Heavy and multifaceted, the costumes dictate performers’ speed and range of movements. Dubuffet wrote in the 1972 missive that “those who wear the costumes should move only slightly and very slowly. At times they should even remain completely motionless.” As Astor put it, “No movement is extraneous. Everything is very deliberate—a conversation with the audience.”

The artist’s explorations of objecthood are also on full view in the Coucou Bazar costumes, regardless of whether they are experienced from without or within. “Being inside the costume definitely feels like you’re in a different universe,” Hedderwick Turner said of donning her costume with the help of a team. “You kind of get transformed or taken into that universe as the costume is assembled.”

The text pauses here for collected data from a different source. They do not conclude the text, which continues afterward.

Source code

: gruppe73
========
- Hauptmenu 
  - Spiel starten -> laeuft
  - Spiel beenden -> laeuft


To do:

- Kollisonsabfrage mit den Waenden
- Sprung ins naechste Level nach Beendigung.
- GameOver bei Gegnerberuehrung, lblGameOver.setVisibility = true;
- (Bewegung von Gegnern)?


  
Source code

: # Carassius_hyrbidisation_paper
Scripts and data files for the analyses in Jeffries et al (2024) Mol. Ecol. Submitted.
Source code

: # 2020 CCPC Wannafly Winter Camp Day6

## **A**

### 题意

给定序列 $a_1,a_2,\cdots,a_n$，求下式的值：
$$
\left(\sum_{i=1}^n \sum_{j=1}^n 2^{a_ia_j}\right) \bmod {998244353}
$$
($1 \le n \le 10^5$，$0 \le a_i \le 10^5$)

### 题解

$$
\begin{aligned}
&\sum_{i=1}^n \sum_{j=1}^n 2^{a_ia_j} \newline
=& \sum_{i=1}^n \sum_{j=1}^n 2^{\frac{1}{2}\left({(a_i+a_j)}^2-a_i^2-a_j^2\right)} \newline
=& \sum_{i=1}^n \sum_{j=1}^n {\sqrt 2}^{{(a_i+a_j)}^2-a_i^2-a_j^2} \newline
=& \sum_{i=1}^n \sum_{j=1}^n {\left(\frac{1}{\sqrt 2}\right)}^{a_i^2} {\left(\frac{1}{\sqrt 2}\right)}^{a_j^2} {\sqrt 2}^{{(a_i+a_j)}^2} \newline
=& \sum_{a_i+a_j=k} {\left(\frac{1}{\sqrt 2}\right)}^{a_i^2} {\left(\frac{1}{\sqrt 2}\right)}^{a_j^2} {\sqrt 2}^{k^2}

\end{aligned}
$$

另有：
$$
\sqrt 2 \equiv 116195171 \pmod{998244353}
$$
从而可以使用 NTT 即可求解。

The transportive qualities of Coucou Bazar are evident in much of Dubuffet’s work, including pieces from his storied Hourloupe cycle spanning 1962 to 1974. Many of the large-scale architectural and sculptural interventions in that series, including Closerie Falbala in Périgny-sur-Yerres, France and the Groupe de quatre arbres in New York, are among Dubuffet’s most famous artworks today. Like Pace’s Fragments: Coucou Bazar performance on the streets of London, experiential works from this prolific period of Dubuffet’s career—representing the longest lasting cycle of his practice—beckon viewers into realms beyond their immediate environments.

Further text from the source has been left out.